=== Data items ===
+++++

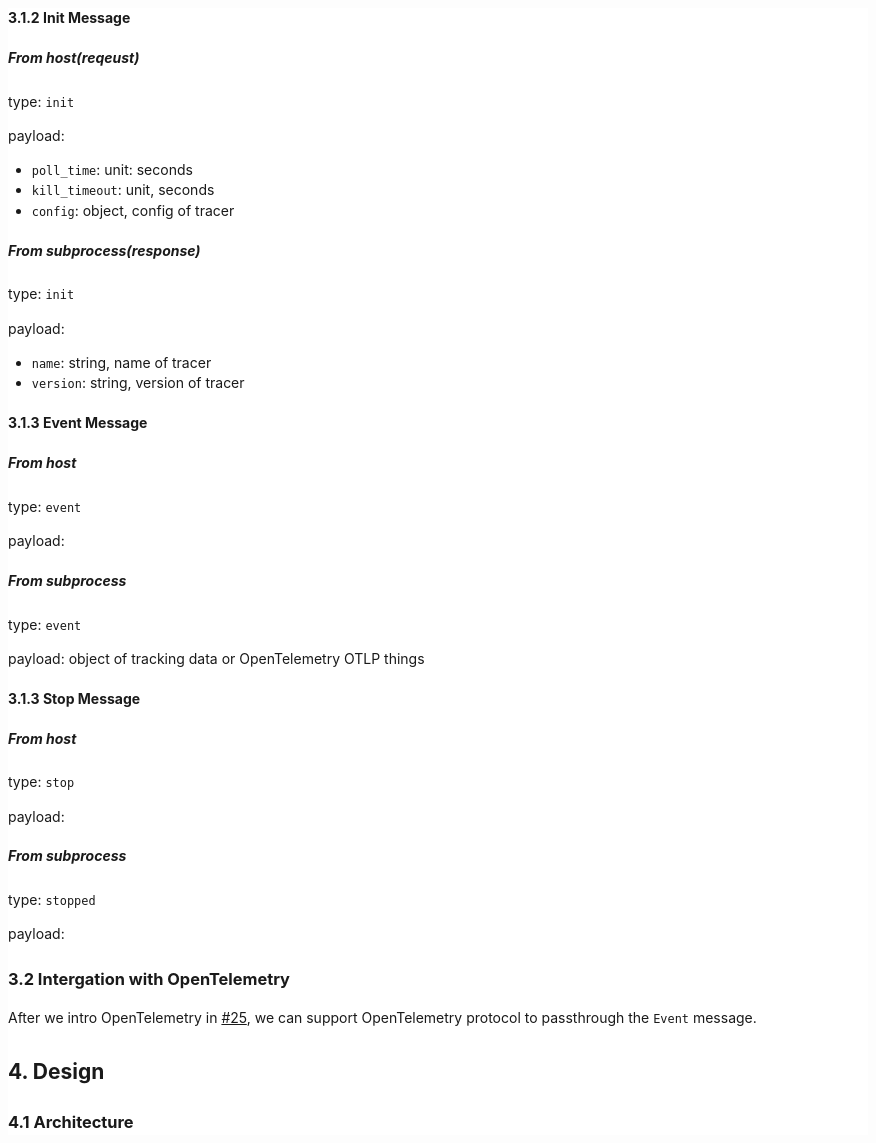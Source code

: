 #### 3.1.2 Init Message

##### From host(reqeust)

type: `init`

payload:

- `poll_time`: unit: seconds
- `kill_timeout`: unit, seconds
- `config`: object, config of tracer

##### From subprocess(response)

type: `init`

payload:

- `name`: string, name of tracer
- `version`: string, version of tracer

#### 3.1.3 Event Message

##### From host

type: `event`

payload:

##### From subprocess

type: `event`

payload: object of tracking data or OpenTelemetry OTLP things

#### 3.1.3 Stop Message

##### From host

type: `stop`

payload:

##### From subprocess

type: `stopped`

payload:

### 3.2 Intergation with OpenTelemetry

After we intro OpenTelemetry in [#25](https://github.com/hitsz-ids/duetector/issues/25), we can support OpenTelemetry protocol to passthrough the `Event` message.

## 4. Design

### 4.1 Architecture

+++++

=== Try it ===
All of the lines above should be retyped precisely, apart from the pictures.

=== Response ===
Source code

: #### 3.1.2 Init Message

##### From host(reqeust)

type: `init`

payload:

- `poll_time`: unit: seconds
- `kill_timeout`: unit, seconds
- `config`: object, config of tracer

##### From subprocess(response)

type: `init`

payload:

- `name`: string, name of tracer
- `version`: string, version of tracer

#### 3.1.3 Event Message

##### From host

type: `event`

payload:

##### From subprocess

type: `event`

payload: object of tracking data or OpenTelemetry OTLP things

#### 3.1.3 Stop Message

##### From host

type: `stop`

payload:

##### From subprocess

type: `stopped`

payload:

### 3.2 Intergation with OpenTelemetry

After we intro OpenTelemetry in [#25](https://github.com/hitsz-ids/duetector/issues/25), we can support OpenTelemetry protocol to passthrough the `Event` message.

## 4. Design

### 4.1 Architecture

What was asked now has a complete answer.